### Action item
Within the lines below, find those that hold the string "subsubsection" and copy each one.

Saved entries
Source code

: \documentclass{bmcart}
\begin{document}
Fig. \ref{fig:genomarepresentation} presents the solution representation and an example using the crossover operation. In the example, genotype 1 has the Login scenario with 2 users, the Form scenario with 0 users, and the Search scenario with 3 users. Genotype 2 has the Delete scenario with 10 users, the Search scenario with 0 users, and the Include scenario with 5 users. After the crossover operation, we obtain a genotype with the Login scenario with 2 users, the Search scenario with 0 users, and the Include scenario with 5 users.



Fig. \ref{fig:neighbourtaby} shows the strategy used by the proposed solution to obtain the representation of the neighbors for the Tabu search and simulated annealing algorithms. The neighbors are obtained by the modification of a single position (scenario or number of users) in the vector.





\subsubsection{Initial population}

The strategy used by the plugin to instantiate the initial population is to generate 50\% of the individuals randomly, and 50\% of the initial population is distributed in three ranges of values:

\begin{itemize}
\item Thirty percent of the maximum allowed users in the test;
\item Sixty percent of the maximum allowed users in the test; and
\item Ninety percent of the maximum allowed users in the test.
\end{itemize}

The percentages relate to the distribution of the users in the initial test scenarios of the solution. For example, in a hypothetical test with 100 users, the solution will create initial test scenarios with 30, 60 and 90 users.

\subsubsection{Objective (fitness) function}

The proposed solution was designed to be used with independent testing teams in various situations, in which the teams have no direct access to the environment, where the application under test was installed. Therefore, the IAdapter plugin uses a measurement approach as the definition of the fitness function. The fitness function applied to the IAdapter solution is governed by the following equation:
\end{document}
--
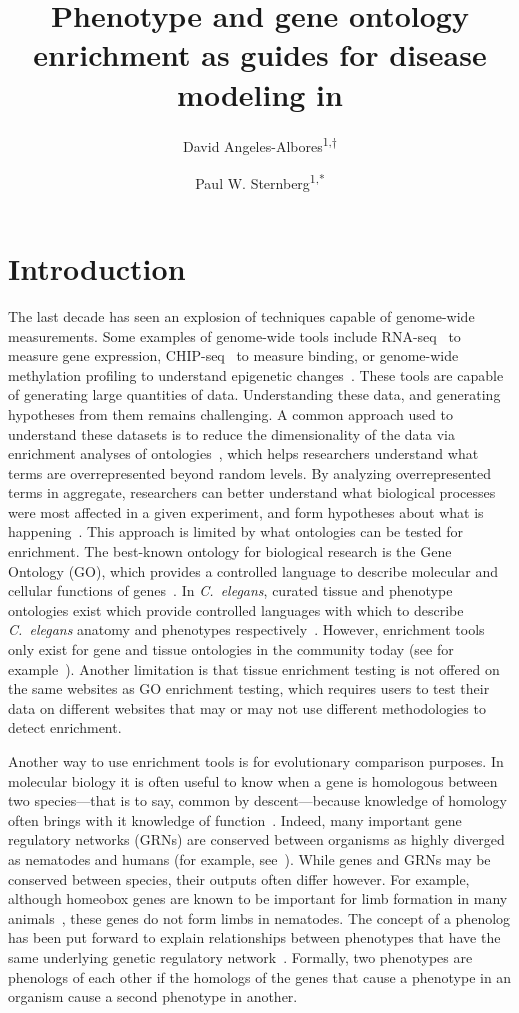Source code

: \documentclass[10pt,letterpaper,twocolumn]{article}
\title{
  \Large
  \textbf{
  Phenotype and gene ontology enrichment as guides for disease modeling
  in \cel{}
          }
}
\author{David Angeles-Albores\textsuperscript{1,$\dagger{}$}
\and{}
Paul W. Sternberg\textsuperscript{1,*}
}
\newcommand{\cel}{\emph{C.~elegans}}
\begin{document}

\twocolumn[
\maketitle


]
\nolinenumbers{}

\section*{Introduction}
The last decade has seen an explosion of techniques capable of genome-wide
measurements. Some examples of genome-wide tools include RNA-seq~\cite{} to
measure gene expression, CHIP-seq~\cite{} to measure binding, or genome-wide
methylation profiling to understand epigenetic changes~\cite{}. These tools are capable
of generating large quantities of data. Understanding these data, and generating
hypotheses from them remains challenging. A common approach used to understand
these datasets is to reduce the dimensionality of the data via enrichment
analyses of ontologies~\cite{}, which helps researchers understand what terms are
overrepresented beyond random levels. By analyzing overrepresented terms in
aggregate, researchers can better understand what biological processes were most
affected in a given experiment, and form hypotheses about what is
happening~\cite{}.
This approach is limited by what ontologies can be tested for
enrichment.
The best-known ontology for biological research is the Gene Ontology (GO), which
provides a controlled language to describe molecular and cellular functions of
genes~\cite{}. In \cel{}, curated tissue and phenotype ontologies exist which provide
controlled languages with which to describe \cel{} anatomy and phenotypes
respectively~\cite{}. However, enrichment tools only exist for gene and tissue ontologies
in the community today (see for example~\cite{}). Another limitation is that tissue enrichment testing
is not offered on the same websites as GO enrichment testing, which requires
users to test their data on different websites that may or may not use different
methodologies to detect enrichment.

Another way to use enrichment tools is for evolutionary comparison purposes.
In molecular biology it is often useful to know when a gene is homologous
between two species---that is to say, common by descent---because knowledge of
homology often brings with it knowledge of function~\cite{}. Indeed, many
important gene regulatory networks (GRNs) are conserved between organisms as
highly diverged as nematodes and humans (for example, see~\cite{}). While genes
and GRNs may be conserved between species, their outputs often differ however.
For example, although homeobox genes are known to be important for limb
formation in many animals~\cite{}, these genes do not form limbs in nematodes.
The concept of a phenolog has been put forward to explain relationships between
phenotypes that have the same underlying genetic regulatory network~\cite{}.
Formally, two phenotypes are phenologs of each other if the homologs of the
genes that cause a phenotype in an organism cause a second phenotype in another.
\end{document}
* * *
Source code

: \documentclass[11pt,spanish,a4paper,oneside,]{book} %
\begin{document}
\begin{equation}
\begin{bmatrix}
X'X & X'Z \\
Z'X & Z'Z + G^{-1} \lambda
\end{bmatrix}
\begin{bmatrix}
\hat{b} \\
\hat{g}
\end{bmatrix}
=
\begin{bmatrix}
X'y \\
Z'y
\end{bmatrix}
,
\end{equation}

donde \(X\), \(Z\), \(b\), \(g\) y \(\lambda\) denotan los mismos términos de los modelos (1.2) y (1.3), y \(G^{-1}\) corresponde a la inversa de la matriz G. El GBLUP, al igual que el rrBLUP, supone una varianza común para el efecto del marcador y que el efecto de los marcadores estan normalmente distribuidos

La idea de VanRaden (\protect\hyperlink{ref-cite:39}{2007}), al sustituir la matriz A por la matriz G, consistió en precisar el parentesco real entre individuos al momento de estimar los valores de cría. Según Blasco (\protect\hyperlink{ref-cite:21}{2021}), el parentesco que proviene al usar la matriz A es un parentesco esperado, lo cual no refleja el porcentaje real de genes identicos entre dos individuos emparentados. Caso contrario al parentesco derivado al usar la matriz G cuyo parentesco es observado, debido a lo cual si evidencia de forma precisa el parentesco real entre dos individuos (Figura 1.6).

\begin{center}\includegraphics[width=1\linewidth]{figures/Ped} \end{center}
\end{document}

### Answer to this problem
\subsubsection{Initial population}
\subsubsection{Objective (fitness) function}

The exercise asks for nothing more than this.